Online Learning with Survival Data

This was part of Advances in Quantitative Medical Care

Arielle Anderer, Cornell University

Wednesday, February 4, 2026

Abstract: Often, decision makers perform online learning with a time-to-event outcome, in which the goal is to increase or reduce the amount of time until some event occurs. Examples span disciplines from marketing (e.g. testing interventions to increase the length of time a customer subscribes) to healthcare (e.g. testing outreach modalities to reduce the time until a patient performs an overdue health screening). Time-to-event outcomes present challenges to multi-armed bandit algorithms, which typically expect the delay between giving an intervention and observing the outcome to be uninformative about the outcome itself. As a result, bandit algorithms for these outcomes often resort to dichotomization -- selecting a fixed time threshold and defining outcomes based on whether an event occurs before or after the selected threshold.
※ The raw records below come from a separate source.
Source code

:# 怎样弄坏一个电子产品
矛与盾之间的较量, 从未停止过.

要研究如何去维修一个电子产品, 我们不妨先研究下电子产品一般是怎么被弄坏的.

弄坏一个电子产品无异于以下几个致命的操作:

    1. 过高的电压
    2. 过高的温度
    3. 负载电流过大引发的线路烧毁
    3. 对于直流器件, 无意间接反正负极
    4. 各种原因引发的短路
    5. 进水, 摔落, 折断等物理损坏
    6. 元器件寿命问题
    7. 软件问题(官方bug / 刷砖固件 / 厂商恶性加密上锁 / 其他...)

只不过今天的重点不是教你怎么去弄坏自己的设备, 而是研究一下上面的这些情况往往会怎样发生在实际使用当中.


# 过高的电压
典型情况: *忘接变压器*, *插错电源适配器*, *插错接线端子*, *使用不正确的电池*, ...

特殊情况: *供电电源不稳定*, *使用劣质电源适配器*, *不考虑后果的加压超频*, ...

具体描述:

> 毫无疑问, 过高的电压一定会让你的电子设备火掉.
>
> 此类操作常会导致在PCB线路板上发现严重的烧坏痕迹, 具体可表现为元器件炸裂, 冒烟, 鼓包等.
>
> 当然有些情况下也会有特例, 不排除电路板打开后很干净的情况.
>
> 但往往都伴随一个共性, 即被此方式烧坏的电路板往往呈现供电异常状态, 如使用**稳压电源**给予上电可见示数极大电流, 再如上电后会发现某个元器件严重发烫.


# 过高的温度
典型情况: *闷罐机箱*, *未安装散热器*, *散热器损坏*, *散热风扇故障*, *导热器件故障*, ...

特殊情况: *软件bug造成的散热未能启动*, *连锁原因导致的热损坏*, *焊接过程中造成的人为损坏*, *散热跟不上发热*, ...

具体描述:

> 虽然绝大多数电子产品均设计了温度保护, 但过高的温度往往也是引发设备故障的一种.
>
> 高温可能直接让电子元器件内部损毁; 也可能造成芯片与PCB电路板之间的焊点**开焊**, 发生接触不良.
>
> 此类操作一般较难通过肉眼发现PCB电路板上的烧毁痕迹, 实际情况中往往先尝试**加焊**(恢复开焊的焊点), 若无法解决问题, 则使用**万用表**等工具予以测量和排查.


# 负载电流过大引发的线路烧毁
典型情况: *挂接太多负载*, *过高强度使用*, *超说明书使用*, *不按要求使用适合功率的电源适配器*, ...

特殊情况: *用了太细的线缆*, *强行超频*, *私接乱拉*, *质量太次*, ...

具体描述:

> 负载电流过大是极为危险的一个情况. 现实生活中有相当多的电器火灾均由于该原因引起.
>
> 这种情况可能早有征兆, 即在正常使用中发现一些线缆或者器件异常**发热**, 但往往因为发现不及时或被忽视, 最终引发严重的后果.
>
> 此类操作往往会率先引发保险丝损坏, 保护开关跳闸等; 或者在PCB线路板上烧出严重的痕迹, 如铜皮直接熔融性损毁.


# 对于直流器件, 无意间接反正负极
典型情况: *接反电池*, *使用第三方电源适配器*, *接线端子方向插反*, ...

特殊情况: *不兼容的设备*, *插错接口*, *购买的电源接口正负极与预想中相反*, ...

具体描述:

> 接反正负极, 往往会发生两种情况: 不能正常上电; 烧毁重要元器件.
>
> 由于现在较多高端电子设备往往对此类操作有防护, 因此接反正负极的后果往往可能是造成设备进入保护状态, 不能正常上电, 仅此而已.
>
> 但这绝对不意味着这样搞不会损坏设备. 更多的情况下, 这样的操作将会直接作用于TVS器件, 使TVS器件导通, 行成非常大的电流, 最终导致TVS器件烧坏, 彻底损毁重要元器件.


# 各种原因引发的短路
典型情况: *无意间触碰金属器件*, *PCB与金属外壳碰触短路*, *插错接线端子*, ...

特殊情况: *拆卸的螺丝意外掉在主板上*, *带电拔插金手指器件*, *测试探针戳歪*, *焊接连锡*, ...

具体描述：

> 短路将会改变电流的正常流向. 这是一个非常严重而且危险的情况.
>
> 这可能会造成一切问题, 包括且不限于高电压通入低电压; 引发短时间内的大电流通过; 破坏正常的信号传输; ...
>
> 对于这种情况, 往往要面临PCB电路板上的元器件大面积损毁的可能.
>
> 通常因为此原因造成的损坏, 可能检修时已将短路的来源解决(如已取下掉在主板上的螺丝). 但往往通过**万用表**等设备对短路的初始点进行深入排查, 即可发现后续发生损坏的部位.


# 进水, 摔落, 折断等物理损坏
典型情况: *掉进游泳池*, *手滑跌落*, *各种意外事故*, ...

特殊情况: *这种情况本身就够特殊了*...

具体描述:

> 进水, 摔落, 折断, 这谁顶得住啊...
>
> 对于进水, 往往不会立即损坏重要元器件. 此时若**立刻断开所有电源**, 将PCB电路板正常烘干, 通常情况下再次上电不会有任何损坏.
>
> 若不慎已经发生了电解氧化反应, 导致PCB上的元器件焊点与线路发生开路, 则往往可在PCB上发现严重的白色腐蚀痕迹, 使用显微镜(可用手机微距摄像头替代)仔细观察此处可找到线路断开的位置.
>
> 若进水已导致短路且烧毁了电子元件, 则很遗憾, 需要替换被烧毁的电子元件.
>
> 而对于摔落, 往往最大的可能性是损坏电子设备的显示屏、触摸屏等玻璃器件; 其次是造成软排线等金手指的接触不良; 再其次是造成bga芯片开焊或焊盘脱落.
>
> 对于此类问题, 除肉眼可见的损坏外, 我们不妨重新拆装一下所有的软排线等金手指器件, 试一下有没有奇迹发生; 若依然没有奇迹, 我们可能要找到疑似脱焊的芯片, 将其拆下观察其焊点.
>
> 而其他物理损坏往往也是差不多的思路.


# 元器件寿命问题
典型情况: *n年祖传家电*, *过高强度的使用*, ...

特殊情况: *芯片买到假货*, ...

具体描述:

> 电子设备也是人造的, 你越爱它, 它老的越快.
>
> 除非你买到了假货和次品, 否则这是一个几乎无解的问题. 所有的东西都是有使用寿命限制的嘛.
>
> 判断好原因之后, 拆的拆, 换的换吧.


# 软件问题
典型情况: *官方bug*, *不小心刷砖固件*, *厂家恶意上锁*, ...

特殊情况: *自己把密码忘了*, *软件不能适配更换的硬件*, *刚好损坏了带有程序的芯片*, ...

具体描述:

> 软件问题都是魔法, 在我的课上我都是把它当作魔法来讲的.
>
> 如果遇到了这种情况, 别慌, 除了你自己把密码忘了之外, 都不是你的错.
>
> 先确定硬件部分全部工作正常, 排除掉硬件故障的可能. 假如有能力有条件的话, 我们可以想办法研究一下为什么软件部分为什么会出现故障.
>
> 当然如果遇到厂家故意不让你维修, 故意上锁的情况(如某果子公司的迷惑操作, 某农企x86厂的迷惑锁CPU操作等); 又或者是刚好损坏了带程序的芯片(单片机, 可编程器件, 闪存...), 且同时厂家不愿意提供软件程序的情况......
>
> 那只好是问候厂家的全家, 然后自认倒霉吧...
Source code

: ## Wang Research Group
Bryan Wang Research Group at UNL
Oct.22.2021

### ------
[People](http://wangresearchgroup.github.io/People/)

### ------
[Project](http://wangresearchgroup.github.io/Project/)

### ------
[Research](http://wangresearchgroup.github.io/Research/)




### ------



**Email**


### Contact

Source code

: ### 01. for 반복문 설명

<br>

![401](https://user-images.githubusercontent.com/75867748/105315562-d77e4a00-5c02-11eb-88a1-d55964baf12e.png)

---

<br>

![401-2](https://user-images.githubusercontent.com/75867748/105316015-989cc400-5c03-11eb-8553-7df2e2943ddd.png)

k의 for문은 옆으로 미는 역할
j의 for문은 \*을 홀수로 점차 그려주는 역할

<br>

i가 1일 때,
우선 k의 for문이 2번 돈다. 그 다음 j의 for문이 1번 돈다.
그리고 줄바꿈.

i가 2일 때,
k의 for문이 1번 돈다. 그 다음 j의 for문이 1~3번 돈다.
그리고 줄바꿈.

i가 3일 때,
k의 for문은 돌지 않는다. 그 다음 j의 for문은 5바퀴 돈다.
We propose alternative bandit algorithms based on the Cox Proportional Hazards model. We analytically show that dichotomization can be very costly -- it can increase regret by 40% or more across a range of scenarios; the situation is even worse once we introduce uncertainty about the rate of outcomes. We numerically show robust benefits using a real-world dataset of time-to-event outcomes explored in healthcare screening.